Topline data from Merck KGaA’s Phase II INTR@PID BTC 047 study show bintrafusp alfa has single-agent efficacy and safety in the second-line treatment of locally advanced or metastatic biliary tract cancer in patients who have either failed or are intolerant to first-line platinum-based chemotherapy.
Bintrafusp Alfa failed again.
Topline data from Germany’s Merck KGaA’s Phase II INTR@PID BTC 047 study show bintrafusp alfa has single-agent efficacy and safety in the second-line treatment of locally advanced or metastatic biliary tract cancer (BTC) in patients who have either failed or are intolerant to first-line platinum-based chemotherapy.
While the findings were reportedly promising, the company said the study did not meet a pre-defined threshold to support regulatory filing for BTC in the second-line setting.
BTC is a rare, aggressive gastrointestinal (GI) cancer that has limited treatment options. As such, the disease is often associated with poor prognosis. No globally accepted standard of care exists in the second-line setting. Additionally, chemotherapy and immunotherapies have generally been associated with relatively low rates of response in patients with BTC.
Bintrafusp alfa is a first-in-class investigational bifunctional fusion protein that simultaneously blocks TGF-β and PD-L1, two immunosuppressive pathways, within the tumor microenvironment. The drug was discovered by Merck KGaA, Darmstadt, Germany and represents a potentially effective treatment option for BTC. Currently, bintrafusp alfa is under clinical development in a strategic alliance with GlaxoSmithKline (GSK). This partnership saw GSK pay Merck KGaA up to $4.5 billion to develop bintrafusp alfa.
Both Merck KGaA and GSK recently discontinued a trial of bintrafusp alfa after the Phase III study showed the therapy was unlikely to improve progression-free survival in the first-line setting of stage IV non-small cell lung cancer with high PD-L1 expression.
The newer Phase II INTR@PID BTC 047 study enrolled 159 patients with BTC who were treated with bintrafusp alfa monotherapy. Treatment was administered via intravenous infusion at 1200 milligrams once every two weeks until either confirmed disease progression, death, unacceptable toxicity or withdrawal.
After more than nine months of follow up, the researchers found that treatment with the single agent was associated with efficacy and durability and a manageable safety profile.
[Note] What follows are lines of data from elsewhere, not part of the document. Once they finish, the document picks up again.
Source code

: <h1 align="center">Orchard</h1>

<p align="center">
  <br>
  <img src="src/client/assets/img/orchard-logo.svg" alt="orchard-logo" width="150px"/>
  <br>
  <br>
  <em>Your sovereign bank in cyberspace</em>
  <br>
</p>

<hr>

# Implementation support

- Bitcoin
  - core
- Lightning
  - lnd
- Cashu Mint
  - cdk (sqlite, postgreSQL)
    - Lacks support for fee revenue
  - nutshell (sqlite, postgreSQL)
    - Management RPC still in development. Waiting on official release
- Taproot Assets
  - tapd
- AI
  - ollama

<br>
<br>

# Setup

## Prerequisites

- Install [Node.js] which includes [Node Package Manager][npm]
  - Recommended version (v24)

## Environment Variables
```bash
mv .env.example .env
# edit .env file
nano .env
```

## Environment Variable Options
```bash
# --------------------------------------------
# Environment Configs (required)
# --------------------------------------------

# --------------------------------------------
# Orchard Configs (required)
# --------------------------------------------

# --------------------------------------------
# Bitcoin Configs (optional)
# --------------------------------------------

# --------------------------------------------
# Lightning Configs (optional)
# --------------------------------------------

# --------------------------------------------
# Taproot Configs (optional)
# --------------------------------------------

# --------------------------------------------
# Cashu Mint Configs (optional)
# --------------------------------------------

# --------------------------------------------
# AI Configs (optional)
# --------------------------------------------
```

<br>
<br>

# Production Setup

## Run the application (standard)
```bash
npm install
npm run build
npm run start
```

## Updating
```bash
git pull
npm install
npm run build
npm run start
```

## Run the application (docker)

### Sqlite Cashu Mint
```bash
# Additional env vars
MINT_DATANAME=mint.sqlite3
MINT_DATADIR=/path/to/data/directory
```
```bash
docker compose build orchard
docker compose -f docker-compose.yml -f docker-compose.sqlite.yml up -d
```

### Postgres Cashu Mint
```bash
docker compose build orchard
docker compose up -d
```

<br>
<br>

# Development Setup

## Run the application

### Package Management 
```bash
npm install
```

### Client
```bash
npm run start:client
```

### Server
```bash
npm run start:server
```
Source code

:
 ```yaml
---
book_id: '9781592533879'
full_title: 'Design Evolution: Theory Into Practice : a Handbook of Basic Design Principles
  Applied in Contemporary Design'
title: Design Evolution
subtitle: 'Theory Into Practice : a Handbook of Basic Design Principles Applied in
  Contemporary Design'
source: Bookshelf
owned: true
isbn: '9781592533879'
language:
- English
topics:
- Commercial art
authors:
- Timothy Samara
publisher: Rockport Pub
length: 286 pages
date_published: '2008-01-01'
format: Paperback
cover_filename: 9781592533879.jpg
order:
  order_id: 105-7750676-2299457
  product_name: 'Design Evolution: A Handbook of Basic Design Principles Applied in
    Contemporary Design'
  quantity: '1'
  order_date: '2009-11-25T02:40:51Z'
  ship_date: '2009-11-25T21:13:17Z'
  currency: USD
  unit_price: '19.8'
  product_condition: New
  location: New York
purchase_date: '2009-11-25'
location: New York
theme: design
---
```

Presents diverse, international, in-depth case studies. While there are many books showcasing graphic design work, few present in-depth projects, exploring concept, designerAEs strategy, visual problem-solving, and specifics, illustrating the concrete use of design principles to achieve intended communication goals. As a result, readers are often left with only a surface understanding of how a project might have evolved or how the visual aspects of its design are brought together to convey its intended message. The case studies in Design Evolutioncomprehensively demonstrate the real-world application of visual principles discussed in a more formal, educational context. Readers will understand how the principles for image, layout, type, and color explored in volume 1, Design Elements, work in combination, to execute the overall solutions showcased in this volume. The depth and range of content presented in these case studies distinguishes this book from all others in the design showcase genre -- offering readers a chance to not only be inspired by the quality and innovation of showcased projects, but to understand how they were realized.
An Independent Review Committee-adjudicated objective response rate (ORR) with the therapy was 10.1% (95% CI: 5.9%-15.8%).
Merck KGaA said in a statement of the study results that INTR@PID BTC 047 did not meet the pre-defined threshold, despite the efficacy and durability findings, which prevents the company from commencing with regulatory filing for the drug as a second-line approach to BTC.
“Given the high unmet treatment need in BTC, where single agent immunotherapy in PD-L1 all comers has shown an ORR of 5.8%, we are encouraged by the single agent clinical activity of bintrafusp alfa in this study as a second-line treatment,” said Milind Javle, MD, investigator for the INTR@PID BTC 047 study and professor of GI medical oncology at the MD Anderson Cancer Center. “The bintrafusp alfa 047 study is one of the most important clinical investigations conducted for chemo-refractory biliary cancers, and I would like to thank the patients, families and study team for their valuable participation.”
“This study demonstrates single-agent activity with bintrafusp alfa in locally advanced or metastatic BTC, a disease that has been historically difficult to treat,” added Danny Bar-Zohar, M.D., Merck KGaA’s Global Head of Development for the Healthcare business sector. “The data will contribute to our understanding of addressing both TGF-β and PD-L1 inhibition in the tumor microenvironment.”
Another placebo-controlled Phase II/III trial from Merck KGaA is currently enrolling up to 512 participants with BTC to investigate the safety and efficacy of bintrafusp alfa plus chemotherapy as a first-line treatment. Primary endpoints of this study include the number of participants with dose-limiting toxicities and overall survival at up to four years.